I made it through the first football game fairly well. It was an away game but I don't know if that made it better. I guess I will see in two weeks at our first home game. The other team gave us a signed football and painted Tyler's number on the visitors sidelines. Someone from our team put Tyler's jersey next to our boys' benches. Many family members and friends came to support my family and the team. It meant a lot to have their support. Last year he led his team to a huge victory over this team, having many quarterback sacks. I had a hard time watching and not comparing.






  I did remove myself from the stands and sat by myself in the end zone when the noise became too much. It's amazing how I once thrived on noise(four kids at home and twelve toddlers at work) but now I like quiet.  It helped that Peyton played a lot more than expected. I could concentrate on cheering for my " little boy". They lost and it broke my heart to see the boys so sad afterwards.

I got upset later in the weekend when I found that many of the boys apologized to Dean after the game.It bothered me so much that I mentioned it to Peyton and gave him another "not trying to make up for Tyler being gone" talks. He asked me to talk to the team and I reluctantly agreed; not a big fan of speaking in front of a group. His coach forgot to call on me at the "social", where the team and parents get together to go over the games. Peyton has asked to read what I wanted to say( I had jotted down what I was going to say) to the guys this afternoon. Hopefully he will get back to practice in time to do this because it is obviously something that is bothering him. He is at the doctor getting his back checked out. Friday was a rough game and he has been in a lot of pain.

Here is what I wrote to the boys:
"It has come to my attention that quite a few of you apologized after Friday's game. Apologized because you felt you disappointed Tyler or us. I never want any of you to feel that way. Tyler is gone. It's not fair by any definition of the word. That does not mean that any of you is ever expected to replace him or live up to a standard that you think he represents. Should we remember him? Yes.
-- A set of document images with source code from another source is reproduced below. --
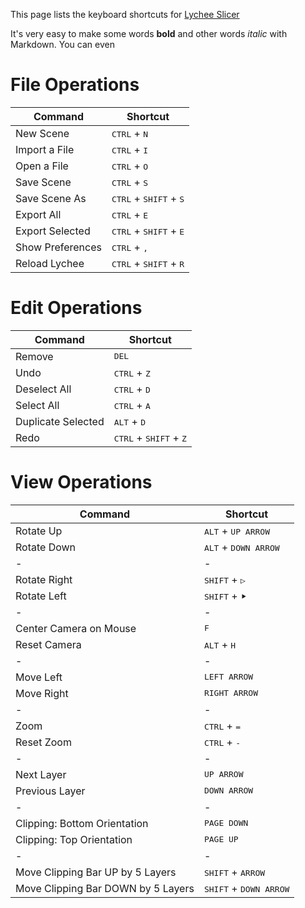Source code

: 
This page lists the keyboard shortcuts for [Lychee Slicer](https://lychee.mango3d.io/)

It's very easy to make some words **bold** and other words *italic* with Markdown. You can even 

# File Operations

Command | Shortcut
------------ | -------------
New Scene | <kbd>CTRL</kbd> + <kbd>N</kbd>
Import a File | <kbd>CTRL</kbd> + <kbd>I</kbd>
Open a File | <kbd>CTRL</kbd> + <kbd>O</kbd>
Save Scene | <kbd>CTRL</kbd> + <kbd>S</kbd>
Save Scene As | <kbd>CTRL</kbd> + <kbd>SHIFT</kbd> + <kbd>S</kbd>
Export All | <kbd>CTRL</kbd> + <kbd>E</kbd>
Export Selected | <kbd>CTRL</kbd> + <kbd>SHIFT</kbd> + <kbd>E</kbd>
Show Preferences | <kbd>CTRL</kbd> + <kbd>,</kbd>
Reload Lychee | <kbd>CTRL</kbd> + <kbd>SHIFT</kbd> + <kbd>R</kbd>


# Edit Operations

Command | Shortcut
------------ | -------------
Remove | <kbd>DEL</kbd>
Undo | <kbd>CTRL</kbd> + <kbd>Z</kbd>
Deselect All | <kbd>CTRL</kbd> + <kbd>D</kbd>
Select All |  <kbd>CTRL</kbd> + <kbd>A</kbd>
Duplicate Selected |  <kbd>ALT</kbd> + <kbd>D</kbd>
Redo | <kbd>CTRL</kbd> + <kbd>SHIFT</kbd> + <kbd>Z</kbd>

# View Operations

Command | Shortcut
------------ | -------------
Rotate Up | <kbd>ALT</kbd> + <kbd>UP ARROW</kbd>
Rotate Down | <kbd>ALT</kbd> + <kbd>DOWN ARROW</kbd>
-|-
Rotate Right | <kbd>SHIFT</kbd> + <kbd>&#9655;</kbd>
Rotate Left | <kbd>SHIFT</kbd> + <kbd>&#11208;</kbd>
-|-
Center Camera on Mouse | <kbd>F</kbd>
Reset Camera | <kbd>ALT</kbd> + <kbd>H</kbd>
-|-
Move Left | <kbd>LEFT ARROW</kbd>
Move Right | <kbd>RIGHT ARROW</kbd>
-|-
Zoom | <kbd>CTRL</kbd> + <kbd>=</kbd>
Reset Zoom | <kbd>CTRL</kbd> + <kbd>-</kbd>
-|-
Next Layer | <kbd>UP ARROW</kbd>
Previous Layer | <kbd>DOWN ARROW</kbd>
-|-
Clipping: Bottom Orientation | <kbd>PAGE DOWN</kbd>
Clipping: Top Orientation | <kbd>PAGE UP</kbd>
-|-
Move Clipping Bar UP by 5 Layers | <kbd>SHIFT</kbd> + <kbd>ARROW</kbd>
Move Clipping Bar DOWN by 5 Layers | <kbd>SHIFT</kbd> + <kbd>DOWN ARROW</kbd>






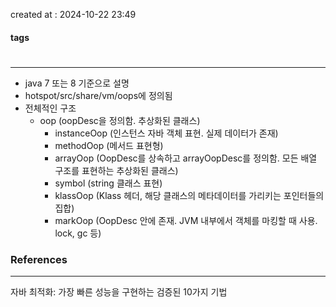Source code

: created at : 2024-10-22 23:49

#### tags

#

--- 

- java 7 또는 8 기준으로 설명
- hotspot/src/share/vm/oops에 정의됨
- 전체적인 구조
	- oop (oopDesc을 정의함. 추상화된 클래스)
		- instanceOop (인스턴스 자바 객체 표현. 실제 데이터가 존재)
		- methodOop (메서드 표현형)
		- arrayOop (OopDesc를 상속하고 arrayOopDesc를 정의함. 모든 배열 구조를 표현하는 추상화된 클래스)
		- symbol (string 클래스 표현)
		- klassOop (Klass 헤더, 해당 클래스의 메타데이터를 가리키는 포인터들의 집합)
		- markOop (OopDesc 안에 존재. JVM 내부에서 객체를 마킹할 때 사용. lock, gc 등)

### References
---
[]()
자바 최적화: 가장 빠른 성능을 구현하는 검증된 10가지 기법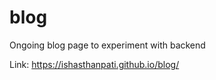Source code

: # blog

Ongoing blog page to experiment with backend<br>

Link: https://ishasthanpati.github.io/blog/
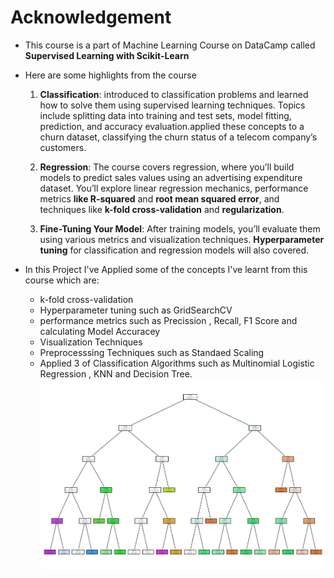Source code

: # Acknowledgement 
- This course is a part of Machine Learning Course on DataCamp called **Supervised Learning with Scikit-Learn**
- Here are some highlights from the course

  1. **Classification**: introduced to classification problems and learned how to solve them using supervised learning techniques. Topics include splitting data into training and test sets, model fitting, prediction, and accuracy evaluation.applied these concepts to a churn dataset, classifying the churn status of a telecom company’s customers.
 
  2. **Regression**: The course covers regression, where you’ll build models to predict sales values using an advertising expenditure dataset. You’ll explore linear regression mechanics, performance metrics **like R-squared** and **root mean squared error**, and techniques like **k-fold cross-validation** and **regularization**.

  3. **Fine-Tuning Your Model**: After training models, you’ll evaluate them using various metrics and visualization techniques. **Hyperparameter tuning** for classification and regression models will also covered.

- In this Project I've Applied some of the concepts I've learnt from this course which are:
  - k-fold cross-validation
  - Hyperparameter tuning such as GridSearchCV
  -  performance metrics such as Precission , Recall, F1 Score and calculating Model Accuracey
  -  Visualization Techniques
  -  Preprocesssing Techniques such as Standaed Scaling
  -  Applied 3 of Classification Algorithms such as Multinomial Logistic Regression , KNN and Decision Tree.
![Decision Tree with Max Depth = 5](https://github.com/ayagamal1512/Crops-ML-Classification-Project/blob/main/download%20(1).png)
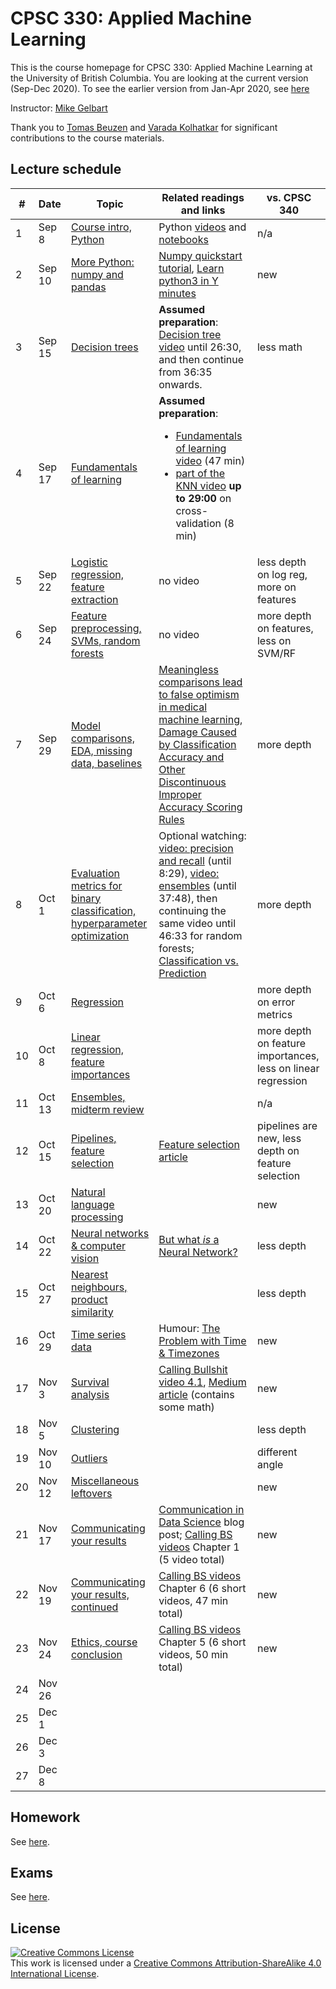 # CPSC 330: Applied Machine Learning

This is the course homepage for CPSC 330: Applied Machine Learning at the University of British Columbia. You are looking at the current version (Sep-Dec 2020). To see the earlier version from Jan-Apr 2020, see [here](https://github.com/UBC-CS/cpsc330/tree/1.0)

Instructor: [Mike Gelbart](https://www.mikegelbart.com/)

Thank you to [Tomas Beuzen](https://tomasbeuzen.github.io/) and [Varada Kolhatkar](https://kvarada.github.io/) for significant contributions to the course materials.


## Lecture schedule

| #  | Date  | Topic | Related readings and links | vs. CPSC 340 |
|--- |-------|--------|---------------------------|--------------------|
| 1 | Sep 8 | [Course intro, Python](lectures/01_syllabus-and-python.ipynb) | Python [videos](https://www.youtube.com/playlist?list=53Q26aQzhknaT3zwWvl7w8wQE) and [notebooks](https://github.com/UBC-MDS/DSCI_511_prog-dsci) |   n/a
| 2 | Sep 10 | [More Python: numpy and pandas](lectures/02_numpy-pandas.ipynb) | [Numpy quickstart tutorial](https://docs.scipy.org/doc/numpy/user/quickl), [Learn python3 in Y minutes](https://learnxinyminutes.com/docs/python3/) |  new
| 3 | Sep 15 | [Decision trees](lectures/03_decision-trees.ipynb) | **Assumed preparation**: [Decision tree video](https://youtu.be/WYDPYIe3RpQ?t=230) until 26:30, and then continue from 36:35 onwards. | less math
| 4 | Sep 17 | [Fundamentals of learning](lectures/04_fundamentals-of-learning.ipynb) | **Assumed preparation**: <ul><li>[Fundamentals of learning video](http.be/dPm-KTrJlFU?t=183) (47 min) <li>[part of the KNN video](https://youtu.be/JRF6oELLn0M?t=1248) **up to 29:00** on cross-validation (8 min)</ul> |
| 5 | Sep 22 | [Logistic regression, feature extraction](lectures/05_countvec-and-logreg.ipynb) | no video | less depth on log reg, more on features
| 6 | Sep 24 | [Feature preprocessing, SVMs, random forests](lectures/06_feature-preprocessing.ipynb) | no video  | more depth on features, less on SVM/RF
| 7 | Sep 29 | [Model comparisons, EDA, missing data, baselines](lectures/07_census-data.ipynb) | [Meaningless comparisons lead to false optimism in medical machine learning](https://arxiv.org/pdf/1707.06289.pdf), [Damage Caused by Classification Accuracy and Other Discontinuous Improper Accuracy Scoring Rules](https://www.fharrell.com/post/class-damage/) | more depth
| 8 | Oct 1 | [Evaluation metrics for binary classification, hyperparameter optimization](lectures/08_classification-metrics-hyperopt.ipynb) | Optional watching: [video: precision and recall](https://youtu.be/3SD6fgNGZSo?t=214) (until 8:29), [video: ensembles](https://youtu.be/3SD6fgNGZSo?t=1386) (until 37:48), then continuing the same video until 46:33 for random forests; [Classification vs. Prediction](https://www.fharrell.com/post/classification/) | more depth
| 9 | Oct 6 | [Regression](lectures/09_regression-housing-data.ipynb) | |  more depth on error metrics
| 10 | Oct 8 | [Linear regression, feature importances](lectures/10_feature-importances.ipynb)  |  | more depth on feature importances, less on linear regression
| 11 | Oct 13 | [Ensembles, midterm review](lectures/11_ensembles-review.ipynb) |  | n/a
| 12 | Oct 15 | [Pipelines, feature selection](lectures/12_feature-selection-pipelines.ipynb) | [Feature selection article](https://towardsdatascience.com/featuion-techniques-in-machine-learning-with-python-f24e7da3f36e) | pipelines are new, less depth on feature selection
| 13 | Oct 20 | [Natural language processing](lectures/13_natural-language-processing.ipynb) |  |  new
| 14 | Oct 22 | [Neural networks & computer vision](lectures/14_neural-nets-computer-vision.ipynb) | [But what _is_ a Neural Network?](https://www.youtube.com/wrcAruvnKk&list=PLZHQObOWTQDNU6R1_67000Dx_ZCJB-3pi) | less depth
| 15 | Oct 27 | [Nearest neighbours, product similarity](lectures/15_nearest-neighbours.ipynb) | | less depth
| 16 | Oct 29 | [Time series data](lectures/16_time-series-data.ipynb) | Humour: [The Problem with Time & Timezones](https://www.youtube.com/watch?v=-5wpm-gesOY) | new 
| 17 | Nov 3 | [Survival analysis](lectures/17_survival-analysis.ipynb) | [Calling Bullshit video 4.1](https://www.youtube.com/watch?v=ITWQ5psx9Sw&list=D1Sje5jWxt-4CSZD7bUI4gSPS&index=19&t=0s), [Medium article](https://towardsdatascience.com/survisis-intuition-implementation-in-python-504fde4fcf8e) (contains some math) | new
| 18 | Nov 5 | [Clustering](lectures/18_clustering.ipynb) | | less depth
| 19 | Nov 10 | [Outliers](lectures/19_outliers.ipynb) |  | different angle
| 20 | Nov 12 | [Miscellaneous leftovers](lectures/20_miscellaneous-leftovers.ipynb) |  | new 
| 21 | Nov 17 | [Communicating your results](lectures/21_communication.ipynb) |  [Communication in Data Science](https://ubc-mds.github.io/2017-I-542-communication/) blog post; [Calling BS videos](https://www.youtube.com/playlist?list=PLPnZfvKID1Sje5jWxt-4CSZD7bUI4gSPS) Chapter 1 (5 video total) |  new
| 22 | Nov 19 | [Communicating your results, continued](lectures/22_communication-continued.ipynb) | [Calling BS videos](https://www.youtube.com/playlist?list=D1Sje5jWxt-4CSZD7bUI4gSPS) Chapter 6 (6 short videos, 47 min total) | new
| 23 | Nov 24 | [Ethics, course conclusion](lectures/23_ethics-conclusion.ipynb) |  [Calling BS videos](https://www.youtube.com/playlist?list=PLPnZfvKID1Sje5jWxt-4CSZD7bUI4gSPS) Chapter 5 (6 short videos, 50 min total) | new
| 24 | Nov 26 | | | 
| 25 | Dec 1 | | |
| 26 | Dec 3 | | | 
| 27 | Dec 8 | | |

## Homework

See [here](https://github.com/UBC-CS/cpsc330/tree/master/hw).

## Exams

See [here](https://github.com/UBC-CS/cpsc330/tree/master/exams).

## License

<a rel="license" href="http://creativecommons.org/licenses/by-sa/4.0/"><img alt="Creative Commons License" style="border-width:0" src="https://i.creativecommons.org/l/by-sa/4.0/88x31.png" /></a><br />This work is licensed under a <a rel="license" href="http://creativecommons.org/licenses/by-sa/4.0/">Creative Commons Attribution-ShareAlike 4.0 International License</a>.
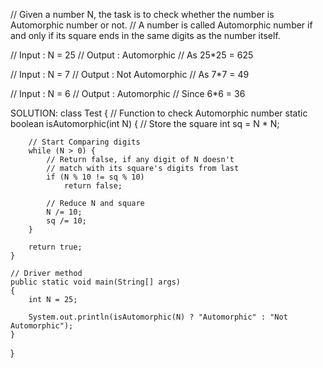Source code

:   
// Given a number N, the task is to check whether the number is Automorphic number or not.
// A number is called Automorphic number if and only if its square ends in the same digits as the number itself.

// Input  : N = 25
// Output : Automorphic
// As 25*25 = 625

// Input : N = 7
 // Output : Not Automorphic
// As 7*7 = 49

 // Input  : N = 6
// Output : Automorphic
// Since 6*6 = 36 

SOLUTION:
class Test { 
    // Function to check Automorphic number 
    static boolean isAutomorphic(int N) 
    { 
        // Store the square 
        int sq = N * N; 

        // Start Comparing digits 
        while (N > 0) { 
            // Return false, if any digit of N doesn't 
            // match with its square's digits from last 
            if (N % 10 != sq % 10) 
                return false; 

            // Reduce N and square 
            N /= 10; 
            sq /= 10; 
        } 

        return true; 
    } 

    // Driver method 
    public static void main(String[] args) 
    { 
        int N = 25; 

        System.out.println(isAutomorphic(N) ? "Automorphic" : "Not Automorphic"); 
    } 
}
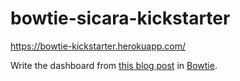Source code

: # bowtie-sicara-kickstarter

https://bowtie-kickstarter.herokuapp.com/

Write the dashboard from [this blog post](https://blog.sicara.com/bokeh-dash-best-dashboard-framework-python-shiny-alternative-c5b576375f7f)
in [Bowtie](https://github.com/jwkvam/bowtie).
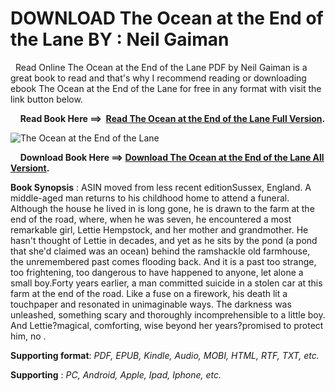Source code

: **DOWNLOAD The Ocean at the End of the Lane BY : Neil Gaiman**
==============================================================

  Read Online The Ocean at the End of the Lane PDF by Neil Gaiman is a great book to read and that's why I recommend reading or downloading ebook The Ocean at the End of the Lane for free in any format with visit the link button below.

    **Read Book Here ==>  [Read The Ocean at the End of the Lane Full Version](https://ebooksteach.xyz/?book=B009NFHF0Q).**

![The Ocean at the End of the Lane](https://i.gr-assets.com/images/S/compressed.photo.goodreads.com/books/1614644106l/57281804.jpg)

    **Download Book Here ==> [Download The Ocean at the End of the Lane All Versiont](https://ebooksteach.xyz/?book=B009NFHF0Q).**

**Book Synopsis** : ASIN moved from less recent editionSussex, England. A middle-aged man returns to his childhood home to attend a funeral. Although the house he lived in is long gone, he is drawn to the farm at the end of the road, where, when he was seven, he encountered a most remarkable girl, Lettie Hempstock, and her mother and grandmother. He hasn't thought of Lettie in decades, and yet as he sits by the pond (a pond that she'd claimed was an ocean) behind the ramshackle old farmhouse, the unremembered past comes flooding back. And it is a past too strange, too frightening, too dangerous to have happened to anyone, let alone a small boy.Forty years earlier, a man committed suicide in a stolen car at this farm at the end of the road. Like a fuse on a firework, his death lit a touchpaper and resonated in unimaginable ways. The darkness was unleashed, something scary and thoroughly incomprehensible to a little boy. And Lettie?magical, comforting, wise beyond her years?promised to protect him, no .

**Supporting format**: _PDF, EPUB, Kindle, Audio, MOBI, HTML, RTF, TXT, etc._

**Supporting** : _PC, Android, Apple, Ipad, Iphone, etc._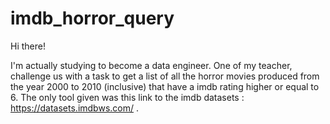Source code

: # imdb_horror_query

Hi there!

I'm actually studying to become a data engineer.
One of my teacher, challenge us with a task to get a list of all the horror movies produced from the year 2000 to 2010 (inclusive) that have a imdb rating higher or equal to 6.
The only tool given was this link to the imdb datasets : https://datasets.imdbws.com/ .
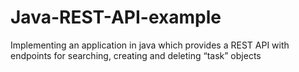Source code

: # Java-REST-API-example
Implementing an application in java which provides a REST API with endpoints for searching, creating and deleting “task” objects
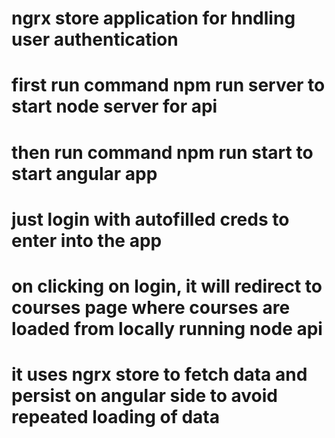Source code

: # ngrx store application for hndling user authentication


# first run command npm run server to start node server for api 
# then run command npm run start to start angular app
# just login with autofilled creds to enter into the app
# on clicking on login, it will redirect to courses page where courses are loaded from locally running node api
# it uses ngrx store to fetch data and persist on angular side to avoid repeated loading of data 
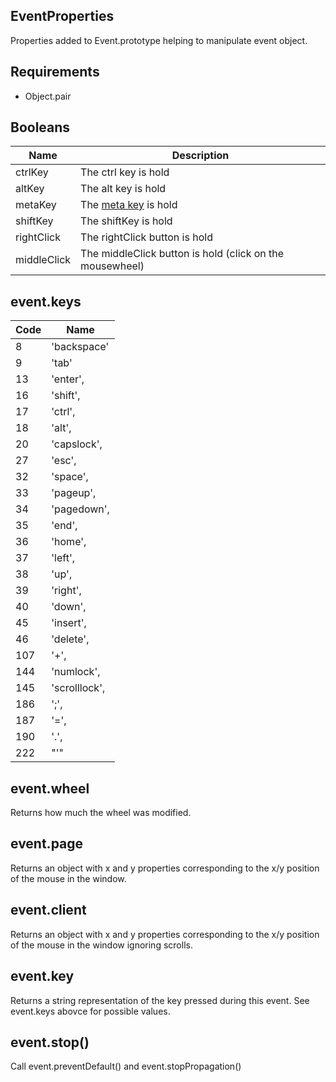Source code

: ## EventProperties

Properties added to Event.prototype helping to manipulate event object.

## Requirements

- Object.pair

## Booleans

Name 					| Description
----------------------- | -----------------------
ctrlKey					| The ctrl key is hold
altKey					| The alt key is hold
metaKey					| The [meta key](https://developer.mozilla.org/en-US/docs/Web/API/event.metaKey) is hold
shiftKey				| The shiftKey is hold
rightClick				| The rightClick button is hold
middleClick				| The middleClick button is hold (click on the mousewheel)

## event.keys

Code 	| Name
------- | --------
8		| 'backspace'
9		| 'tab'
13		| 'enter',
16		| 'shift',
17		| 'ctrl',
18		| 'alt',
20		| 'capslock',
27		| 'esc',
32		| 'space',
33		| 'pageup',
34		| 'pagedown',
35		| 'end',
36		| 'home',
37		| 'left',
38		| 'up',
39		| 'right',
40		| 'down',
45		| 'insert',
46		| 'delete',
107		| '+',
144		| 'numlock',
145		| 'scrolllock',
186		| ';',
187		| '=',
190		| '.',
222		| "'"

## event.wheel

Returns how much the wheel was modified.

## event.page

Returns an object with x and y properties corresponding to the x/y position of the mouse in the window.

## event.client

Returns an object with x and y properties corresponding to the x/y position of the mouse in the window ignoring scrolls.

## event.key

Returns a string representation of the key pressed during this event. See event.keys abovce for possible values.

## event.stop()

Call event.preventDefault() and event.stopPropagation()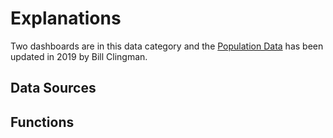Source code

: # Explanations

Two dashboards are in this data category and the [Population Data](https://www.lcog.org/957/Population-Data) has been updated in 2019 by Bill Clingman.

## Data Sources

## Functions
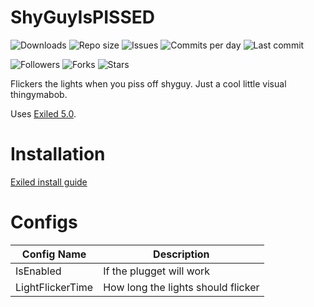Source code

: # ShyGuyIsPISSED
![Downloads](https://img.shields.io/github/downloads/Exilon24/ShyGuyIsPISSED/total) 
![Repo size](https://img.shields.io/github/languages/code-size/Exilon24/ShyGuyIsPISSED) 
![Issues](https://img.shields.io/github/issues/Exilon24/ShyGuyIsPISSED)
![Commits per day](https://img.shields.io/github/commit-activity/m/Exilon24/ShyGuyIsPISSED)
![Last commit](https://img.shields.io/github/last-commit/Exilon24/ShyGuyIsPISSED)

![Followers](https://img.shields.io/github/followers/Exilon24?style=social)
![Forks](https://img.shields.io/github/forks/Exilon24/ShyGuyIsPISSED?style=social)
![Stars](https://img.shields.io/github/stars/Exilon24/ShyGuyIsPISSED?style=social)

Flickers the lights when you piss off shyguy. Just a cool little visual thingymabob.

Uses [Exiled 5.0](https://github.com/Exiled-Team/EXILED).

# Installation
[Exiled install guide](https://github.com/Exiled-Team/EXILED#installation)

# Configs

| Config Name      | Description                        |
| -----------------| -----------------------------------|
| IsEnabled        | If the plugget will work           |
| LightFlickerTime | How long the lights should flicker |
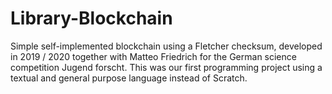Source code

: # Library-Blockchain

Simple self-implemented blockchain using a Fletcher checksum, developed in 2019 / 2020 together with Matteo Friedrich for the German science competition Jugend forscht. This was our first programming project using a textual and general purpose language instead of Scratch.
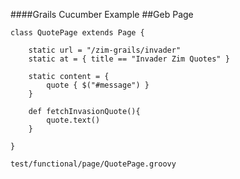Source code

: ####Grails Cucumber Example
##Geb Page

	class QuotePage extends Page {

		static url = "/zim-grails/invader"
		static at = { title == "Invader Zim Quotes" }

		static content = {
		    quote { $("#message") }
		}

		def fetchInvasionQuote(){
		    quote.text()
		}

	}

`test/functional/page/QuotePage.groovy`
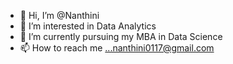 - 👋 Hi, I’m @Nanthini
- 👀 I’m interested in Data Analytics 
- 🌱 I’m currently pursuing my MBA in Data Science
- 📫 How to reach me ...nanthini0117@gmail.com

<!---
Nanthini0117/Nanthini0117 is a ✨ special ✨ repository because its `README.md` (this file) appears on your GitHub profile.
You can click the Preview link to take a look at your changes.
--->
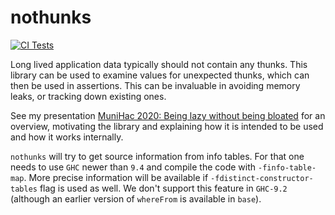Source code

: # nothunks

[![CI Tests](https://github.com/input-output-hk/nothunks/actions/workflows/ci.yml/badge.svg)](https://github.com/input-output-hk/nothunks/actions/workflows/ci.yml)


Long lived application data typically should not contain any thunks. This
library can be used to examine values for unexpected thunks, which can then be
used in assertions. This can be invaluable in avoiding memory leaks, or tracking
down existing ones.

See my presentation
[MuniHac 2020: Being lazy without being bloated](https://www.youtube.com/watch?v=7t6wt7ByBWg)
for an overview, motivating the library and explaining how it is intended to be
used and how it works internally.


`nothunks` will try to get source information from info tables. For that one
needs to use `GHC` newer than `9.4` and compile the code with
`-finfo-table-map`.  More precise information will be available if
`-fdistinct-constructor-tables` flag is used as well.  We don't support this
feature in `GHC-9.2` (although an earlier version of `whereFrom`
is available in `base`).
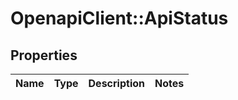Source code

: # OpenapiClient::ApiStatus

## Properties
Name | Type | Description | Notes
------------ | ------------- | ------------- | -------------


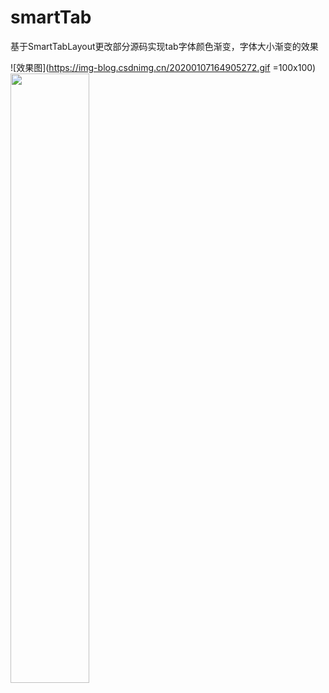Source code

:# smartTab
基于SmartTabLayout更改部分源码实现tab字体颜色渐变，字体大小渐变的效果

![效果图](https://img-blog.csdnimg.cn/20200107164905272.gif =100x100)
<img src="https://img-blog.csdnimg.cn/20200107164905272.gif" width = 50% height = 50% />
Should we honor him in any way that we feel led to? Sure. We let him know that we are thinking of him, missing him, by using the #8,by having his jersey on the sidelines, and by talking about him. You can honor him by playing like he did. I'm not talking about blocks ,tackles, catches, or  his favorite, sacks. I am talking about playing with passion and heart. You can play for him by giving 100% effort and doing whatever it takes to help your teammates. The most important thing you can do to honor Tyler's name is loving each other and having each other's backs, on and off the playing field. He was excited about the upcoming football season. Not because he thought the team would be going to another state championship. He was looking forward to it because he enjoyed playing the game and loved the camaraderie between the guys on the team. It's okay to cry after a loss. Tyler cried after each one. Please, guys, no more tears because you believe your performance will disappoint". We are proud of each of you, on and off the field. I know Tyler is too."